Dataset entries
________
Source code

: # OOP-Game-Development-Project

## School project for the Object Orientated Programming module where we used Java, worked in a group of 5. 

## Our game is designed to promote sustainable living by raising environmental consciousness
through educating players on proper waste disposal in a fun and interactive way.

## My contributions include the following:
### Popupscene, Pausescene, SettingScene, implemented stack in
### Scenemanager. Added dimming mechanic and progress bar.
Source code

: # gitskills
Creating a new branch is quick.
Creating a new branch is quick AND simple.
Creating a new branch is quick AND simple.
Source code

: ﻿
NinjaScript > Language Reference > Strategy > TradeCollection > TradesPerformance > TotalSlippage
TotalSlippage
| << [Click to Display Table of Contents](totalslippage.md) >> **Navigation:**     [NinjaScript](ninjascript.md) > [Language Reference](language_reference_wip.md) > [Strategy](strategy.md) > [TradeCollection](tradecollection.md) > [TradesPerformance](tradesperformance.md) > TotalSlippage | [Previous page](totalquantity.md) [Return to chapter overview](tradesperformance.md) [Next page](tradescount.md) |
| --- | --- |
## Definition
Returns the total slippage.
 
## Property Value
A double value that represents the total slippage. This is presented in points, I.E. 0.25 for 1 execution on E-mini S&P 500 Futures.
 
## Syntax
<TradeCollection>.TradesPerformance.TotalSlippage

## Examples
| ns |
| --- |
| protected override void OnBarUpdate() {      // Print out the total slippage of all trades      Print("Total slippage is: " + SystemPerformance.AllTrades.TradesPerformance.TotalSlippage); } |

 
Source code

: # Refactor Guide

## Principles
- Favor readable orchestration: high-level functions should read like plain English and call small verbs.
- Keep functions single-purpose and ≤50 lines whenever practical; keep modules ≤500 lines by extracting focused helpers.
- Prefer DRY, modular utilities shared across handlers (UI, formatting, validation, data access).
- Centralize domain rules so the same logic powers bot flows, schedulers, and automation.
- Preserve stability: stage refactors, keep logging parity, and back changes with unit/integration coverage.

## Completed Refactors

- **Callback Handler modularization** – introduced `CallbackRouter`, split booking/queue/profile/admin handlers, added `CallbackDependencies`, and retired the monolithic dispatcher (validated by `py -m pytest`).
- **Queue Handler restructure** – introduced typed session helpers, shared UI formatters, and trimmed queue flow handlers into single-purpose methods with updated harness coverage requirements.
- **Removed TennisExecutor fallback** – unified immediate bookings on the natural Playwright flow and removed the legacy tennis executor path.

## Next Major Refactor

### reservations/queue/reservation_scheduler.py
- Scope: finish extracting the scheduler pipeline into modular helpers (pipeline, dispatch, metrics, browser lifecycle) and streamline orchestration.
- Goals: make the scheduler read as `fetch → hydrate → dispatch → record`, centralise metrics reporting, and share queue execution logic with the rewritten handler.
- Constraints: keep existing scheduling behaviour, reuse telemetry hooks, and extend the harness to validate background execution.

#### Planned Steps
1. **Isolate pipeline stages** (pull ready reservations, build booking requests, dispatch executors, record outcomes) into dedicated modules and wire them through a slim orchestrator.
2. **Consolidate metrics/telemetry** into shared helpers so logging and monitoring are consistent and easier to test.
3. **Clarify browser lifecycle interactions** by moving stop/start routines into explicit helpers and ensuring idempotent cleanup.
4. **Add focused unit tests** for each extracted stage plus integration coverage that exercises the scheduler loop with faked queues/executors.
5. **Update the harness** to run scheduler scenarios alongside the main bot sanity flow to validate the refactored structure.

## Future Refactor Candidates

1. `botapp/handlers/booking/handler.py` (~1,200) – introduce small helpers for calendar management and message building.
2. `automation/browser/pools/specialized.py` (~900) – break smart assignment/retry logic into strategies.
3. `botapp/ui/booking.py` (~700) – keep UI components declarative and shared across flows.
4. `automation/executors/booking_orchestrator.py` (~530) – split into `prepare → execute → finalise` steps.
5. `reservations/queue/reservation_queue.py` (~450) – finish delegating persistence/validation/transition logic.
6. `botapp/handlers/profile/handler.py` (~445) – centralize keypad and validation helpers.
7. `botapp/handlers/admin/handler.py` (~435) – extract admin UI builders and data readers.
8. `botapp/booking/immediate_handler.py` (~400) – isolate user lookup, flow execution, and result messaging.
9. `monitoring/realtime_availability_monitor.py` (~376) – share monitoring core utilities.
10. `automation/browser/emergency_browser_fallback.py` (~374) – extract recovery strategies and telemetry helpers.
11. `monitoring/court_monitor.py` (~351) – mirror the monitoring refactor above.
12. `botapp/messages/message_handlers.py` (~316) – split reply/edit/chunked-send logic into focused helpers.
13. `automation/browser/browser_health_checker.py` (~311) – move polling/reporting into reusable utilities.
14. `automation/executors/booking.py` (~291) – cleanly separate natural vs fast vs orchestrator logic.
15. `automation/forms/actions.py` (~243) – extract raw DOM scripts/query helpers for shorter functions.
________
:: Problem description ::
Please return every line of the data, unaltered.

:: Result ::
Source code

: # OOP-Game-Development-Project

## School project for the Object Orientated Programming module where we used Java, worked in a group of 5. 

## Our game is designed to promote sustainable living by raising environmental consciousness
through educating players on proper waste disposal in a fun and interactive way.

## My contributions include the following:
### Popupscene, Pausescene, SettingScene, implemented stack in
### Scenemanager. Added dimming mechanic and progress bar.
Source code

: # gitskills
Creating a new branch is quick.
Creating a new branch is quick AND simple.
Creating a new branch is quick AND simple.
Source code

: ﻿
NinjaScript > Language Reference > Strategy > TradeCollection > TradesPerformance > TotalSlippage
TotalSlippage
| << [Click to Display Table of Contents](totalslippage.md) >> **Navigation:**     [NinjaScript](ninjascript.md) > [Language Reference](language_reference_wip.md) > [Strategy](strategy.md) > [TradeCollection](tradecollection.md) > [TradesPerformance](tradesperformance.md) > TotalSlippage | [Previous page](totalquantity.md) [Return to chapter overview](tradesperformance.md) [Next page](tradescount.md) |
| --- | --- |
## Definition
Returns the total slippage.
 
## Property Value
A double value that represents the total slippage. This is presented in points, I.E. 0.25 for 1 execution on E-mini S&P 500 Futures.
 
## Syntax
<TradeCollection>.TradesPerformance.TotalSlippage

## Examples
| ns |
| --- |
| protected override void OnBarUpdate() {      // Print out the total slippage of all trades      Print("Total slippage is: " + SystemPerformance.AllTrades.TradesPerformance.TotalSlippage); } |

 
Source code

: # Refactor Guide

## Principles
- Favor readable orchestration: high-level functions should read like plain English and call small verbs.
- Keep functions single-purpose and ≤50 lines whenever practical; keep modules ≤500 lines by extracting focused helpers.
- Prefer DRY, modular utilities shared across handlers (UI, formatting, validation, data access).
- Centralize domain rules so the same logic powers bot flows, schedulers, and automation.
- Preserve stability: stage refactors, keep logging parity, and back changes with unit/integration coverage.

## Completed Refactors

- **Callback Handler modularization** – introduced `CallbackRouter`, split booking/queue/profile/admin handlers, added `CallbackDependencies`, and retired the monolithic dispatcher (validated by `py -m pytest`).
- **Queue Handler restructure** – introduced typed session helpers, shared UI formatters, and trimmed queue flow handlers into single-purpose methods with updated harness coverage requirements.
- **Removed TennisExecutor fallback** – unified immediate bookings on the natural Playwright flow and removed the legacy tennis executor path.

## Next Major Refactor

### reservations/queue/reservation_scheduler.py
- Scope: finish extracting the scheduler pipeline into modular helpers (pipeline, dispatch, metrics, browser lifecycle) and streamline orchestration.
- Goals: make the scheduler read as `fetch → hydrate → dispatch → record`, centralise metrics reporting, and share queue execution logic with the rewritten handler.
- Constraints: keep existing scheduling behaviour, reuse telemetry hooks, and extend the harness to validate background execution.

#### Planned Steps
1. **Isolate pipeline stages** (pull ready reservations, build booking requests, dispatch executors, record outcomes) into dedicated modules and wire them through a slim orchestrator.
2. **Consolidate metrics/telemetry** into shared helpers so logging and monitoring are consistent and easier to test.
3. **Clarify browser lifecycle interactions** by moving stop/start routines into explicit helpers and ensuring idempotent cleanup.
4. **Add focused unit tests** for each extracted stage plus integration coverage that exercises the scheduler loop with faked queues/executors.
5. **Update the harness** to run scheduler scenarios alongside the main bot sanity flow to validate the refactored structure.

## Future Refactor Candidates

1. `botapp/handlers/booking/handler.py` (~1,200) – introduce small helpers for calendar management and message building.
2. `automation/browser/pools/specialized.py` (~900) – break smart assignment/retry logic into strategies.
3. `botapp/ui/booking.py` (~700) – keep UI components declarative and shared across flows.
4. `automation/executors/booking_orchestrator.py` (~530) – split into `prepare → execute → finalise` steps.
5. `reservations/queue/reservation_queue.py` (~450) – finish delegating persistence/validation/transition logic.
6. `botapp/handlers/profile/handler.py` (~445) – centralize keypad and validation helpers.
7. `botapp/handlers/admin/handler.py` (~435) – extract admin UI builders and data readers.
8. `botapp/booking/immediate_handler.py` (~400) – isolate user lookup, flow execution, and result messaging.
9. `monitoring/realtime_availability_monitor.py` (~376) – share monitoring core utilities.
10. `automation/browser/emergency_browser_fallback.py` (~374) – extract recovery strategies and telemetry helpers.
11. `monitoring/court_monitor.py` (~351) – mirror the monitoring refactor above.
12. `botapp/messages/message_handlers.py` (~316) – split reply/edit/chunked-send logic into focused helpers.
13. `automation/browser/browser_health_checker.py` (~311) – move polling/reporting into reusable utilities.
14. `automation/executors/booking.py` (~291) – cleanly separate natural vs fast vs orchestrator logic.
15. `automation/forms/actions.py` (~243) – extract raw DOM scripts/query helpers for shorter functions.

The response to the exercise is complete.